Exercise – Write the following entries out again exactly, skipping each image.

Records for processing –
=== Begin Enclosure ===

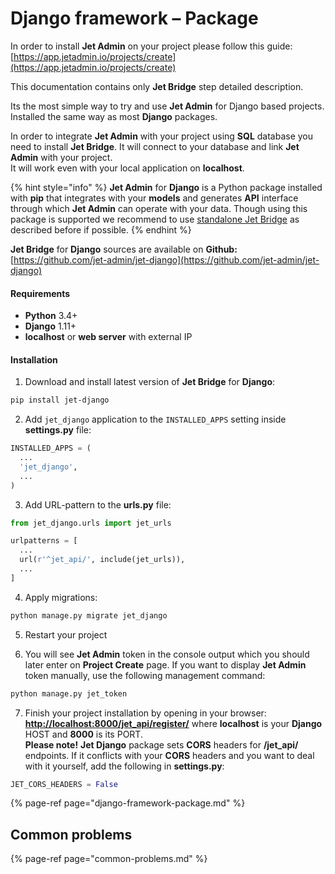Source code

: # Django framework – Package

In order to install **Jet Admin** on your project please follow this guide:  
[https://app.jetadmin.io/projects/create](https://app.jetadmin.io/projects/create)

This documentation contains only **Jet Bridge** step detailed description.

Its the most simple way to try and use **Jet Admin** for Django based projects. Installed the same way as most **Django** packages.

In order to integrate **Jet Admin** with your project using **SQL** database you need to install **Jet Bridge**. It will connect to your database and link **Jet Admin** with your project.   
It will work even with your local application on **localhost**.

{% hint style="info" %}
**Jet Admin** for **Django** is a Python package installed with **pip** that integrates with your **models** and generates **API** interface through which **Jet Admin** can operate with your data. Though using this package is supported we recommend to use [standalone Jet Bridge](./#method-1-using-standalone-jet-bridge) as described before if possible.
{% endhint %}

**Jet Bridge** for **Django** sources are available on **Github:**  
[https://github.com/jet-admin/jet-django](https://github.com/jet-admin/jet-django)

#### Requirements

* **Python** 3.4+
* **Django** 1.11+
* **localhost** or **web server** with external IP

#### Installation

1. Download and install latest version of **Jet Bridge** for **Django**:

```bash
pip install jet-django
```

2. Add `jet_django` application to the `INSTALLED_APPS` setting inside **settings.py** file:

```python
INSTALLED_APPS = (
  ...
  'jet_django',
  ...
)
```

3. Add URL-pattern to the **urls.py** file:

```python
from jet_django.urls import jet_urls

urlpatterns = [
  ...
  url(r'^jet_api/', include(jet_urls)),
  ...
]
```

4. Apply migrations:

```bash
python manage.py migrate jet_django
```

5. Restart your project

6. You will see **Jet Admin** token in the console output which you should later enter on **Project Create** page. If you want to display **Jet Admin** token manually, use the following management command:

```bash
python manage.py jet_token
```

7. Finish your project installation by opening in your browser: [**http://localhost:8000/jet\_api/register/**](http://localhost:8000/jet_api/register/) where **localhost** is your **Django** HOST and **8000** is its PORT.   
**Please note!** **Jet Django** package sets **CORS** headers for **/jet\_api/** endpoints. If it conflicts with your **CORS** headers and you want to deal with it yourself, add the following in **settings.py**:

```python
JET_CORS_HEADERS = False
```

{% page-ref page="django-framework-package.md" %}

## Common problems

{% page-ref page="common-problems.md" %}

=== End Enclosure ===

Result for this exercise –
Source code

: # Django framework – Package

In order to install **Jet Admin** on your project please follow this guide:  
[https://app.jetadmin.io/projects/create](https://app.jetadmin.io/projects/create)

This documentation contains only **Jet Bridge** step detailed description.

Its the most simple way to try and use **Jet Admin** for Django based projects. Installed the same way as most **Django** packages.

In order to integrate **Jet Admin** with your project using **SQL** database you need to install **Jet Bridge**. It will connect to your database and link **Jet Admin** with your project.   
It will work even with your local application on **localhost**.

{% hint style="info" %}
**Jet Admin** for **Django** is a Python package installed with **pip** that integrates with your **models** and generates **API** interface through which **Jet Admin** can operate with your data. Though using this package is supported we recommend to use [standalone Jet Bridge](./#method-1-using-standalone-jet-bridge) as described before if possible.
{% endhint %}

**Jet Bridge** for **Django** sources are available on **Github:**  
[https://github.com/jet-admin/jet-django](https://github.com/jet-admin/jet-django)

#### Requirements

* **Python** 3.4+
* **Django** 1.11+
* **localhost** or **web server** with external IP

#### Installation

1. Download and install latest version of **Jet Bridge** for **Django**:

```bash
pip install jet-django
```

2. Add `jet_django` application to the `INSTALLED_APPS` setting inside **settings.py** file:

```python
INSTALLED_APPS = (
  ...
  'jet_django',
  ...
)
```

3. Add URL-pattern to the **urls.py** file:

```python
from jet_django.urls import jet_urls

urlpatterns = [
  ...
  url(r'^jet_api/', include(jet_urls)),
  ...
]
```

4. Apply migrations:

```bash
python manage.py migrate jet_django
```

5. Restart your project

6. You will see **Jet Admin** token in the console output which you should later enter on **Project Create** page. If you want to display **Jet Admin** token manually, use the following management command:

```bash
python manage.py jet_token
```

7. Finish your project installation by opening in your browser: [**http://localhost:8000/jet\_api/register/**](http://localhost:8000/jet_api/register/) where **localhost** is your **Django** HOST and **8000** is its PORT.   
**Please note!** **Jet Django** package sets **CORS** headers for **/jet\_api/** endpoints. If it conflicts with your **CORS** headers and you want to deal with it yourself, add the following in **settings.py**:

```python
JET_CORS_HEADERS = False
```

{% page-ref page="django-framework-package.md" %}

## Common problems

{% page-ref page="common-problems.md" %}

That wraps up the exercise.